Also known as "cold pasteurization," food irradiation is a method of food preservation where foods are treated with ionizing radiation. The process exposes foods to doses of radiation in the form of gamma rays, X-rays, or electron beams. Irradiation can kill bacteria in food (both dangerous and healthy), but it has no effect on viruses or agents that cause infectious diseases.
There are two methods used to irradiate foods:
- High energy electron beams
- Gamma rays from cobalt 60, cesium 137, and X-rays
Gamma rays can penetrate foods to a greater depth than electron beams. Electron beams are not produced from radioactive sources, but they do produce ionizing changes in food, just as other forms of irradiation do.
Microwaving Food - Another Form Of Food Irradiation
Microwaving food is another form of food irradiation (similar to irradiating food, but using a different wavelength). Read about the various studies that reveal not only does microwaving food destroy important nutrients, as well as render others less bioavailable, but they have been conclusively proven to have a detrimental impact on the blood and various systems of the human body.
Why Irradiate Food?
Dr. Gayle Eversole
Irradiating food reduces the number of microorganisms in foods that can cause disease by killing potentially harmful bacteria and parasites.
Reports of food-borne illnesses such as salmonella, clostridium botulinum, staphylococcus aureus, campylobacter jejuni, cyclospora, toxoplasma gondii, and E. coli have caused public health experts and government officials to look for ways to prevent and control the contamination of food. But while irradiation can kill, inactivate, or substantially reduce the number of potentially dangerous organisms in foods, it will not eradicate all dangerous pathogens. It also destroys healthy nutrients and beneficial bacteria, and can be harmful to our health.

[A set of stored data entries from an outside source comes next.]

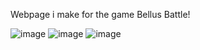 Webpage i make for the game Bellus Battle!

![image](https://github.com/user-attachments/assets/12bef9f9-52b3-4ab3-ad6f-9045e5112b34)
![image](https://github.com/user-attachments/assets/41403ae8-dfef-4267-bca1-30fab8df2fae)
![image](https://github.com/user-attachments/assets/e3d05c5b-0cb4-4322-bf83-d0218415139d)


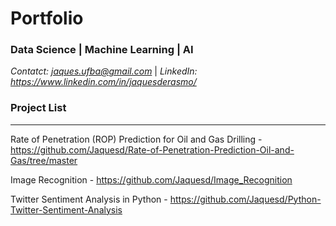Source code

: # Portfolio 

### Data Science | Machine Learning | AI 

*Contatct: jaques.ufba@gmail.com* | *LinkedIn: https://www.linkedin.com/in/jaquesderasmo/*


### Project List
---


Rate of Penetration (ROP) Prediction for Oil and Gas Drilling - https://github.com/Jaquesd/Rate-of-Penetration-Prediction-Oil-and-Gas/tree/master

Image Recognition - https://github.com/Jaquesd/Image_Recognition

Twitter Sentiment Analysis in Python - https://github.com/Jaquesd/Python-Twitter-Sentiment-Analysis






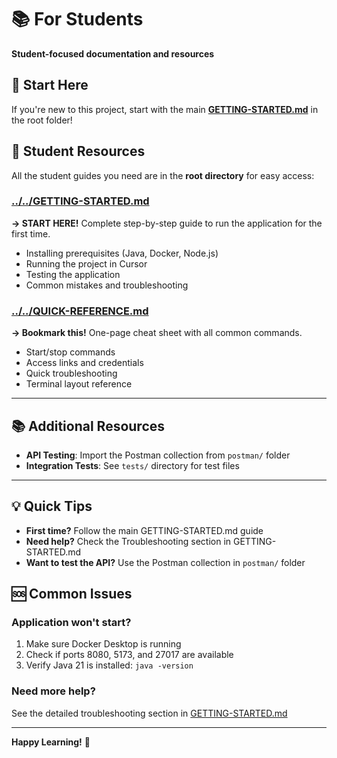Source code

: # 📚 For Students

**Student-focused documentation and resources**

## 🎯 Start Here

If you're new to this project, start with the main **[GETTING-STARTED.md](../../GETTING-STARTED.md)** in the root folder!

## 📖 Student Resources

All the student guides you need are in the **root directory** for easy access:

### [../../GETTING-STARTED.md](../../GETTING-STARTED.md)
**→ START HERE!** Complete step-by-step guide to run the application for the first time.
- Installing prerequisites (Java, Docker, Node.js)
- Running the project in Cursor
- Testing the application
- Common mistakes and troubleshooting

### [../../QUICK-REFERENCE.md](../../QUICK-REFERENCE.md)
**→ Bookmark this!** One-page cheat sheet with all common commands.
- Start/stop commands
- Access links and credentials
- Quick troubleshooting
- Terminal layout reference

---

## 📚 Additional Resources

- **API Testing**: Import the Postman collection from `postman/` folder
- **Integration Tests**: See `tests/` directory for test files

---

## 💡 Quick Tips

- **First time?** Follow the main GETTING-STARTED.md guide
- **Need help?** Check the Troubleshooting section in GETTING-STARTED.md
- **Want to test the API?** Use the Postman collection in `postman/` folder

## 🆘 Common Issues

### Application won't start?
1. Make sure Docker Desktop is running
2. Check if ports 8080, 5173, and 27017 are available
3. Verify Java 21 is installed: `java -version`

### Need more help?
See the detailed troubleshooting section in [GETTING-STARTED.md](../../GETTING-STARTED.md#-troubleshooting)

---

**Happy Learning!** 🚀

At this time, the FDA has approved the use of irradiation on many popular food items, such as beef, pork, lamb, poultry, wheat, wheat flour, vegetables, fruits, seeds for sprouting, spices, and herb teas. It has especially taken a foothold among spices and imported fruits. Dairy is not included as it is already pasteurized (unless purchased as raw dairy). Many more food items are under review to be added to the list. Manufacturers such as Omaha steaks use irradiation as a selling point for their beef to prevent risk of pathogenic E. coli or salmonella transmission.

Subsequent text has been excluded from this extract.